Prompt.
Retype the records below so that each one matches exactly.

Excerpts from a dataset:
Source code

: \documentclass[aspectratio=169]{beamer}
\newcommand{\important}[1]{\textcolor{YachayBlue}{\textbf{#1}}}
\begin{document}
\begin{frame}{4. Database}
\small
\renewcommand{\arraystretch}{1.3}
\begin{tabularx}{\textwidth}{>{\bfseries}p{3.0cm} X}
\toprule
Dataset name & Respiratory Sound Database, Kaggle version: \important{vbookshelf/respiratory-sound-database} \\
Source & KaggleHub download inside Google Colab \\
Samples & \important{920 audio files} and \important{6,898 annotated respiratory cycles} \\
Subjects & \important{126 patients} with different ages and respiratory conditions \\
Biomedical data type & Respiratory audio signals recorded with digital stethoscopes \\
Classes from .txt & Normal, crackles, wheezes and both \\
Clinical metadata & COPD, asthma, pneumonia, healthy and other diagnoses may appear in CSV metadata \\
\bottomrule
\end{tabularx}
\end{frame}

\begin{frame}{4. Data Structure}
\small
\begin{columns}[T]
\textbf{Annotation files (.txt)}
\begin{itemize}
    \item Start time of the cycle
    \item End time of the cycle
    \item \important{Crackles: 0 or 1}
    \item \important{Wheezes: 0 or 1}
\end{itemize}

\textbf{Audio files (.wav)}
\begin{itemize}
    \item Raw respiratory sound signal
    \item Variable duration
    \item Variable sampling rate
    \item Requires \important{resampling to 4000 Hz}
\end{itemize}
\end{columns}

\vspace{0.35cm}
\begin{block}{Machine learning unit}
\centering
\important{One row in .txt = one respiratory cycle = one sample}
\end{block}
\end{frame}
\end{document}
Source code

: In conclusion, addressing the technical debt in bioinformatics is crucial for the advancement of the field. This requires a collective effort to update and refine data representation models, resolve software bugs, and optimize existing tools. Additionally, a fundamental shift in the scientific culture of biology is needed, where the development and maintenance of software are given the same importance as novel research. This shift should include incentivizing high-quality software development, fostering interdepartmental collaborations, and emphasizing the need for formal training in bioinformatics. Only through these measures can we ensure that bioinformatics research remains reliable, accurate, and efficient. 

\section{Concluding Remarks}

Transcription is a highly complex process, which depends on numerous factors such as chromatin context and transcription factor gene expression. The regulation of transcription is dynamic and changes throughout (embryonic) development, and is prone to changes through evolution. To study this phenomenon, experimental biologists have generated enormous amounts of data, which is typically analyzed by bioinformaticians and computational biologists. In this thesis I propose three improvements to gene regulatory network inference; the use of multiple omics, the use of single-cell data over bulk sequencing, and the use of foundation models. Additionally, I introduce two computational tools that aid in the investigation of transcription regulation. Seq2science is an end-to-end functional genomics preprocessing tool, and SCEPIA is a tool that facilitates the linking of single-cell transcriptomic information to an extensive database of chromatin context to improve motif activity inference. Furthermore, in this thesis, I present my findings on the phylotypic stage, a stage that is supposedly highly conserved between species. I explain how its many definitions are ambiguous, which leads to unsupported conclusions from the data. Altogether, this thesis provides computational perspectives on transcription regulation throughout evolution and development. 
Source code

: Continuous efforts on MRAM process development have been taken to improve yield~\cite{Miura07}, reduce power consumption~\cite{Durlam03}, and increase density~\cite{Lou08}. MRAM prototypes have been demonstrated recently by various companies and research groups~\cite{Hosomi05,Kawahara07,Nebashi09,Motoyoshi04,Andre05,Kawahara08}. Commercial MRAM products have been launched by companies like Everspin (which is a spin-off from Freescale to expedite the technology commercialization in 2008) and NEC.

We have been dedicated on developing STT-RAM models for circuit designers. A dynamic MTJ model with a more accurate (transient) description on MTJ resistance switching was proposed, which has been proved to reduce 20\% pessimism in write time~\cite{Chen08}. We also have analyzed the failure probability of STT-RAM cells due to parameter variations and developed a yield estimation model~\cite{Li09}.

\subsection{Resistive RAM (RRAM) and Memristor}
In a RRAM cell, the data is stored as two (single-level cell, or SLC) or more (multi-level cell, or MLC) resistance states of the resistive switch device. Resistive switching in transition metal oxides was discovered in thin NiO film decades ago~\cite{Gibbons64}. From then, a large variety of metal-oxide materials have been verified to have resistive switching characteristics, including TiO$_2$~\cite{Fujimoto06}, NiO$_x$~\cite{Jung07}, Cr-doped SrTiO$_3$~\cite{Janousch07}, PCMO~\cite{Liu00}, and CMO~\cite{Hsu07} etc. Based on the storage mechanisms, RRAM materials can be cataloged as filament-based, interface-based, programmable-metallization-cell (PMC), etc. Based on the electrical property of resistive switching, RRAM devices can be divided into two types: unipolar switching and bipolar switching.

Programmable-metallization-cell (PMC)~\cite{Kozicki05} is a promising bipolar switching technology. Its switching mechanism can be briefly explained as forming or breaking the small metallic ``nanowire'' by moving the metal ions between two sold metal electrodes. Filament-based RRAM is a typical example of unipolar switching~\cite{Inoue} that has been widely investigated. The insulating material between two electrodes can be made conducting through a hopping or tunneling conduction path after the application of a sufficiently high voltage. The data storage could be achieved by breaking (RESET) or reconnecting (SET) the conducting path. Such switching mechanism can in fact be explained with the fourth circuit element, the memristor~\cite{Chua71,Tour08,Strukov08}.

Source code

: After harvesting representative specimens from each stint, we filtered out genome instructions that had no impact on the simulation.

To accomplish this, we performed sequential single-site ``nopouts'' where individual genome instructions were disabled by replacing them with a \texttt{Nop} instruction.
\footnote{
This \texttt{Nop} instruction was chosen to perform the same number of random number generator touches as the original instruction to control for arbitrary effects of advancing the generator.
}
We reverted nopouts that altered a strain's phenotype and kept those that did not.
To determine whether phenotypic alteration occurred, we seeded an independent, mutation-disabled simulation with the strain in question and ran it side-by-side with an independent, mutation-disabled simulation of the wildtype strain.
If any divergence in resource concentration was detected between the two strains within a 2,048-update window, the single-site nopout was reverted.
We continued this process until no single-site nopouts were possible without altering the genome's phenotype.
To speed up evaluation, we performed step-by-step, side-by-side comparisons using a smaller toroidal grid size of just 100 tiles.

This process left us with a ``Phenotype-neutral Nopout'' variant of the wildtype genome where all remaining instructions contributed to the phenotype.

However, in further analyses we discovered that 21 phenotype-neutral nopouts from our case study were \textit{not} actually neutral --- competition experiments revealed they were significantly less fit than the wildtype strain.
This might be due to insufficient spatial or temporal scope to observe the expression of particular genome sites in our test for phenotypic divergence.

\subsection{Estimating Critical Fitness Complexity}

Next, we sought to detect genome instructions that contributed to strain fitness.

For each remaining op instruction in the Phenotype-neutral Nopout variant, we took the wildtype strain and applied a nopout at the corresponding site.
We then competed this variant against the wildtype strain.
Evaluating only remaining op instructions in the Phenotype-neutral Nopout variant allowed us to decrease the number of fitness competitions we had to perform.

Result.
Source code

: \documentclass[aspectratio=169]{beamer}
\newcommand{\important}[1]{\textcolor{YachayBlue}{\textbf{#1}}}
\begin{document}
\begin{frame}{4. Database}
\small
\renewcommand{\arraystretch}{1.3}
\begin{tabularx}{\textwidth}{>{\bfseries}p{3.0cm} X}
\toprule
Dataset name & Respiratory Sound Database, Kaggle version: \important{vbookshelf/respiratory-sound-database} \\
Source & KaggleHub download inside Google Colab \\
Samples & \important{920 audio files} and \important{6,898 annotated respiratory cycles} \\
Subjects & \important{126 patients} with different ages and respiratory conditions \\
Biomedical data type & Respiratory audio signals recorded with digital stethoscopes \\
Classes from .txt & Normal, crackles, wheezes and both \\
Clinical metadata & COPD, asthma, pneumonia, healthy and other diagnoses may appear in CSV metadata \\
\bottomrule
\end{tabularx}
\end{frame}

\begin{frame}{4. Data Structure}
\small
\begin{columns}[T]
\textbf{Annotation files (.txt)}
\begin{itemize}
    \item Start time of the cycle
    \item End time of the cycle
    \item \important{Crackles: 0 or 1}
    \item \important{Wheezes: 0 or 1}
\end{itemize}

\textbf{Audio files (.wav)}
\begin{itemize}
    \item Raw respiratory sound signal
    \item Variable duration
    \item Variable sampling rate
    \item Requires \important{resampling to 4000 Hz}
\end{itemize}
\end{columns}

\vspace{0.35cm}
\begin{block}{Machine learning unit}
\centering
\important{One row in .txt = one respiratory cycle = one sample}
\end{block}
\end{frame}
\end{document}
Source code

: In conclusion, addressing the technical debt in bioinformatics is crucial for the advancement of the field. This requires a collective effort to update and refine data representation models, resolve software bugs, and optimize existing tools. Additionally, a fundamental shift in the scientific culture of biology is needed, where the development and maintenance of software are given the same importance as novel research. This shift should include incentivizing high-quality software development, fostering interdepartmental collaborations, and emphasizing the need for formal training in bioinformatics. Only through these measures can we ensure that bioinformatics research remains reliable, accurate, and efficient. 

\section{Concluding Remarks}

Transcription is a highly complex process, which depends on numerous factors such as chromatin context and transcription factor gene expression. The regulation of transcription is dynamic and changes throughout (embryonic) development, and is prone to changes through evolution. To study this phenomenon, experimental biologists have generated enormous amounts of data, which is typically analyzed by bioinformaticians and computational biologists. In this thesis I propose three improvements to gene regulatory network inference; the use of multiple omics, the use of single-cell data over bulk sequencing, and the use of foundation models. Additionally, I introduce two computational tools that aid in the investigation of transcription regulation. Seq2science is an end-to-end functional genomics preprocessing tool, and SCEPIA is a tool that facilitates the linking of single-cell transcriptomic information to an extensive database of chromatin context to improve motif activity inference. Furthermore, in this thesis, I present my findings on the phylotypic stage, a stage that is supposedly highly conserved between species. I explain how its many definitions are ambiguous, which leads to unsupported conclusions from the data. Altogether, this thesis provides computational perspectives on transcription regulation throughout evolution and development. 
Source code

: Continuous efforts on MRAM process development have been taken to improve yield~\cite{Miura07}, reduce power consumption~\cite{Durlam03}, and increase density~\cite{Lou08}. MRAM prototypes have been demonstrated recently by various companies and research groups~\cite{Hosomi05,Kawahara07,Nebashi09,Motoyoshi04,Andre05,Kawahara08}. Commercial MRAM products have been launched by companies like Everspin (which is a spin-off from Freescale to expedite the technology commercialization in 2008) and NEC.

We have been dedicated on developing STT-RAM models for circuit designers. A dynamic MTJ model with a more accurate (transient) description on MTJ resistance switching was proposed, which has been proved to reduce 20\% pessimism in write time~\cite{Chen08}. We also have analyzed the failure probability of STT-RAM cells due to parameter variations and developed a yield estimation model~\cite{Li09}.

\subsection{Resistive RAM (RRAM) and Memristor}
In a RRAM cell, the data is stored as two (single-level cell, or SLC) or more (multi-level cell, or MLC) resistance states of the resistive switch device. Resistive switching in transition metal oxides was discovered in thin NiO film decades ago~\cite{Gibbons64}. From then, a large variety of metal-oxide materials have been verified to have resistive switching characteristics, including TiO$_2$~\cite{Fujimoto06}, NiO$_x$~\cite{Jung07}, Cr-doped SrTiO$_3$~\cite{Janousch07}, PCMO~\cite{Liu00}, and CMO~\cite{Hsu07} etc. Based on the storage mechanisms, RRAM materials can be cataloged as filament-based, interface-based, programmable-metallization-cell (PMC), etc. Based on the electrical property of resistive switching, RRAM devices can be divided into two types: unipolar switching and bipolar switching.

Programmable-metallization-cell (PMC)~\cite{Kozicki05} is a promising bipolar switching technology. Its switching mechanism can be briefly explained as forming or breaking the small metallic ``nanowire'' by moving the metal ions between two sold metal electrodes. Filament-based RRAM is a typical example of unipolar switching~\cite{Inoue} that has been widely investigated. The insulating material between two electrodes can be made conducting through a hopping or tunneling conduction path after the application of a sufficiently high voltage. The data storage could be achieved by breaking (RESET) or reconnecting (SET) the conducting path. Such switching mechanism can in fact be explained with the fourth circuit element, the memristor~\cite{Chua71,Tour08,Strukov08}.

Source code

: After harvesting representative specimens from each stint, we filtered out genome instructions that had no impact on the simulation.

To accomplish this, we performed sequential single-site ``nopouts'' where individual genome instructions were disabled by replacing them with a \texttt{Nop} instruction.
\footnote{
This \texttt{Nop} instruction was chosen to perform the same number of random number generator touches as the original instruction to control for arbitrary effects of advancing the generator.
}
We reverted nopouts that altered a strain's phenotype and kept those that did not.
To determine whether phenotypic alteration occurred, we seeded an independent, mutation-disabled simulation with the strain in question and ran it side-by-side with an independent, mutation-disabled simulation of the wildtype strain.
If any divergence in resource concentration was detected between the two strains within a 2,048-update window, the single-site nopout was reverted.
We continued this process until no single-site nopouts were possible without altering the genome's phenotype.
To speed up evaluation, we performed step-by-step, side-by-side comparisons using a smaller toroidal grid size of just 100 tiles.

This process left us with a ``Phenotype-neutral Nopout'' variant of the wildtype genome where all remaining instructions contributed to the phenotype.

However, in further analyses we discovered that 21 phenotype-neutral nopouts from our case study were \textit{not} actually neutral --- competition experiments revealed they were significantly less fit than the wildtype strain.
This might be due to insufficient spatial or temporal scope to observe the expression of particular genome sites in our test for phenotypic divergence.

\subsection{Estimating Critical Fitness Complexity}

Next, we sought to detect genome instructions that contributed to strain fitness.

For each remaining op instruction in the Phenotype-neutral Nopout variant, we took the wildtype strain and applied a nopout at the corresponding site.
We then competed this variant against the wildtype strain.
Evaluating only remaining op instructions in the Phenotype-neutral Nopout variant allowed us to decrease the number of fitness competitions we had to perform.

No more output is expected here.